UNITED STATES
Religion News Service – Spiritual Politics
Mark Silk | Apr 17, 2015 |
“Yes, it looks like they backed down,” said a learned nun I know. “But some of us had better not be caught saying so!” So much for the huffing and puffing the Vatican has directed at her and her sisters over the past few years.
In December, an “apostolic visitation” of 350 communities of religious women, undertaken amid charges that they were beset by secularism and feminism, ended with a buss on the cheek for a job well done. And yesterday, the Congregation for the Doctrine of the Faith (CDF) gave its approval to an anodyne “Joint Final Report on the Doctrinal Assessment of the Leadership Conference of Women Religion (LCWR).

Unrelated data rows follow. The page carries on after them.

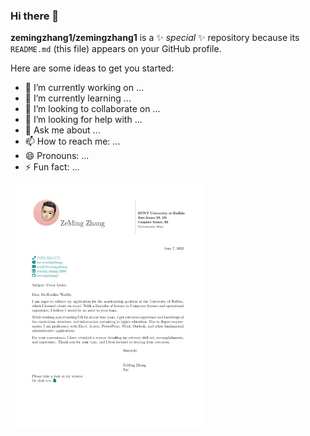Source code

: ### Hi there 👋

**zemingzhang1/zemingzhang1** is a ✨ _special_ ✨ repository because its `README.md` (this file) appears on your GitHub profile.

Here are some ideas to get you started:

- 🔭 I’m currently working on ...
- 🌱 I’m currently learning ...
- 👯 I’m looking to collaborate on ...
- 🤔 I’m looking for help with ...
- 💬 Ask me about ...
- 📫 How to reach me: ...
- 😄 Pronouns: ...
- ⚡ Fun fact: ...

<!-- 
[![Zay](https://github.com/zemingzhang1/CV/blob/main/ZeMing-Zhang.jpg)](https://github.com/zemingzhang1/CV/blob/main/ZeMing-Zhang.pdf) -->


<div class="table-wrapper" markdown="block">
  <pre> <img src="https://github.com/zemingzhang1/zemingzhang1/blob/main/Cover%20Letter.pdf" width = 300/> <img src="" width = 300/> <img 
  </pre>
</div>
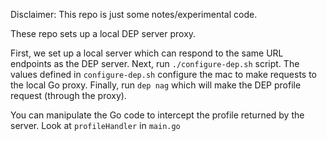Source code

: Disclaimer: This repo is just some notes/experimental code.

These repo sets up a local DEP server proxy.

First, we set up a local server which can respond to the same URL endpoints as the DEP server.
Next, run `./configure-dep.sh` script. The values defined in `configure-dep.sh` configure the mac to make requests to the local Go proxy.
Finally, run `dep nag` which will make the DEP profile request (through the proxy). 

You can manipulate the Go code to intercept the profile returned by the server. Look at `profileHandler` in `main.go`
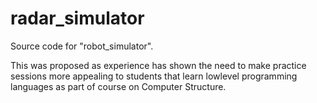 radar_simulator
===============

Source code for "robot_simulator".

This was proposed as experience has shown the need to make practice sessions more appealing to students that learn low­level programming languages as part of course on Computer Structure.
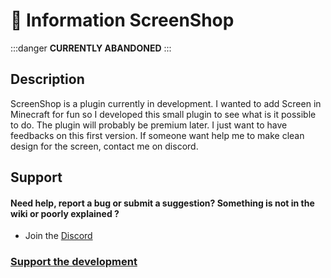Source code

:# 📌 Information ScreenShop

:::danger
**CURRENTLY ABANDONED** 
:::

## Description

ScreenShop is a plugin currently in development. I wanted to add Screen in Minecraft for fun so I developed this small plugin to see what is it possible to do. The plugin will probably be premium later. I just want to have feedbacks on this first version. If someone want help me to make clean design for the screen, contact me on discord.

## Support

#### Need help, report a bug or submit a suggestion? Something is not in the wiki or poorly explained ?

* Join the [Discord](https://discord.com/invite/TRmSwJaYNv)

### [Support the development](https://buy.stripe.com/aEU7sX66l3O82MUdQT)
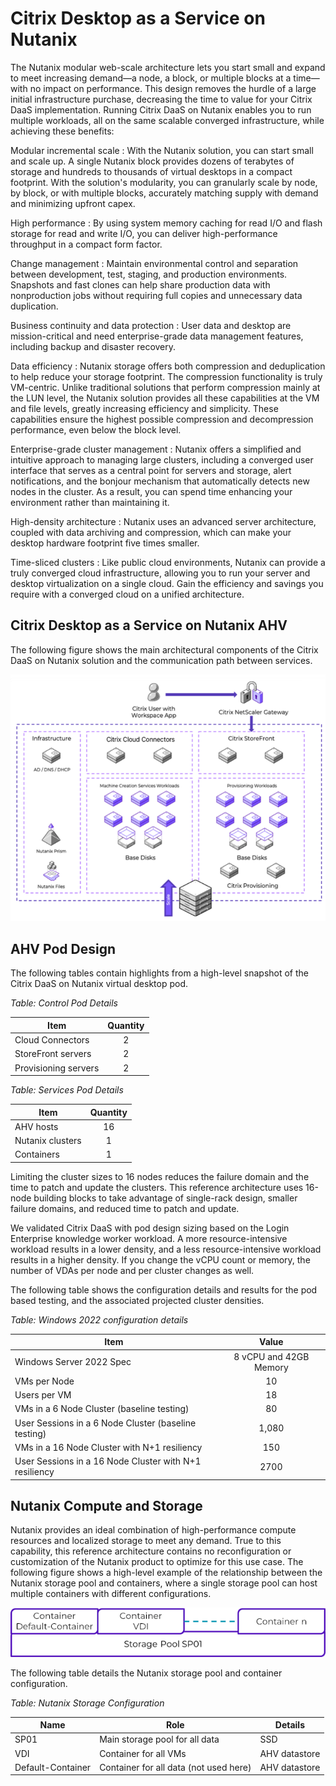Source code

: # Citrix Desktop as a Service on Nutanix

The Nutanix modular web-scale architecture lets you start small and expand to meet increasing demand—a node, a block, or multiple blocks at a time—with no impact on performance. This design removes the hurdle of a large initial infrastructure purchase, decreasing the time to value for your Citrix DaaS implementation. Running Citrix DaaS on Nutanix enables you to run multiple workloads, all on the same scalable converged infrastructure, while achieving these benefits:

Modular incremental scale
: With the Nutanix solution, you can start small and scale up. A single Nutanix block provides dozens of terabytes of storage and hundreds to thousands of virtual desktops in a compact footprint. With the solution's modularity, you can granularly scale by node, by block, or with multiple blocks, accurately matching supply with demand and minimizing upfront capex.

High performance
: By using system memory caching for read I/O and flash storage for read and write I/O, you can deliver high-performance throughput in a compact form factor. 

Change management
: Maintain environmental control and separation between development, test, staging, and production environments. Snapshots and fast clones can help share production data with nonproduction jobs without requiring full copies and unnecessary data duplication.

Business continuity and data protection
: User data and desktop are mission-critical and need enterprise-grade data management features, including backup and disaster recovery. 

Data efficiency
: Nutanix storage offers both compression and deduplication to help reduce your storage footprint. The compression functionality is truly VM-centric. Unlike traditional solutions that perform compression mainly at the LUN level, the Nutanix solution provides all these capabilities at the VM and file levels, greatly increasing efficiency and simplicity. These capabilities ensure the highest possible compression and decompression performance, even below the block level.

Enterprise-grade cluster management
: Nutanix offers a simplified and intuitive approach to managing large clusters, including a converged user interface that serves as a central point for servers and storage, alert notifications, and the bonjour mechanism that automatically detects new nodes in the cluster. As a result, you can spend time enhancing your environment rather than maintaining it.

High-density architecture
: Nutanix uses an advanced server architecture, coupled with data archiving and compression, which can make your desktop hardware footprint five times smaller.

Time-sliced clusters
: Like public cloud environments, Nutanix can provide a truly converged cloud infrastructure, allowing you to run your server and desktop virtualization on a single cloud. Gain the efficiency and savings you require with a converged cloud on a unified architecture.

## Citrix Desktop as a Service on Nutanix AHV

The following figure shows the main architectural components of the Citrix DaaS on Nutanix solution and the communication path between services.
 
![Communication path between Citrix Desktop as a Service and Nutanix services](../images/citrix-daas-overview.png "Communication Path")

## AHV Pod Design

The following tables contain highlights from a high-level snapshot of the Citrix DaaS on Nutanix virtual desktop pod.

_Table: Control Pod Details_

| Item | Quantity |
| --- | :---: |
| Cloud Connectors | 2 |
| StoreFront servers | 2 |
| Provisioning servers | 2 |

<!--Confirm - we need to include storefront here true because of our tooling?-->
_Table: Services Pod Details_

| Item | Quantity |
| --- | :---: |
| AHV hosts | 16 | 
| Nutanix clusters | 1 |
| Containers | 1 |

Limiting the cluster sizes to 16 nodes reduces the failure domain and the time to patch and update the clusters. This reference architecture uses 16-node building blocks to take advantage of single-rack design, smaller failure domains, and reduced time to patch and update. 

We validated Citrix DaaS with pod design sizing based on the Login Enterprise knowledge worker workload. A more resource-intensive workload results in a lower density, and a less resource-intensive workload results in a higher density. If you change the vCPU count or memory, the number of VDAs per node and per cluster changes as well.

The following table shows the configuration details and results for the pod based testing, and the associated projected cluster densities.

_Table: Windows 2022 configuration details_

| Item | Value |
| --- | :---: |
| Windows Server 2022 Spec | 8 vCPU and 42GB Memory |
| VMs per Node | 10 |
| Users per VM | 18 |
| VMs in a 6 Node Cluster (baseline testing) | 80 |
| User Sessions in a 6 Node Cluster (baseline testing) | 1,080 |
| VMs in a 16 Node Cluster with N+1 resiliency | 150 |
| User Sessions in a 16 Node Cluster with N+1 resiliency | 2700 |

## Nutanix Compute and Storage

Nutanix provides an ideal combination of high-performance compute resources and localized storage to meet any demand. True to this capability, this reference architecture contains no reconfiguration or customization of the Nutanix product to optimize for this use case. The following figure shows a high-level example of the relationship between the Nutanix storage pool and containers, where a single storage pool can host multiple containers with different configurations.

![You can seamlessly add containers to a Nutanix storage pool and have it grow dynamically.](../images/nutanix-logical-storage-configuration.png "Nutanix Storage Overview")

The following table details the Nutanix storage pool and container configuration.

_Table: Nutanix Storage Configuration_

| Name | Role | Details |
| --- | --- | --- |
| SP01 | Main storage pool for all data | SSD |
| VDI | Container for all VMs | AHV datastore |
| Default-Container | Container for all data (not used here) | AHV datastore |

The LCWR, the nuns’ main umbrella body, had come under repeated attack for embracing ideas at odds with fundamentals of the faith. After the roll-out of the “Joint Final Report,” a four-woman delegation from the LCWR spent fifty minutes chatting with Pope Francis.
Over at the Boston Globe‘s Crux, John Allen characteristically minimized the widespread sense that all this was a big deal. “Both the more sweeping investigation of women’s orders and the LCWR investigation were orphans almost as soon as they were born,” he wrote. They’d been pushed “by a handful of well-placed American cardinals in Rome coming to the end of their careers” who “persuaded friends in the right Vatican departments to set the wheels in motion.”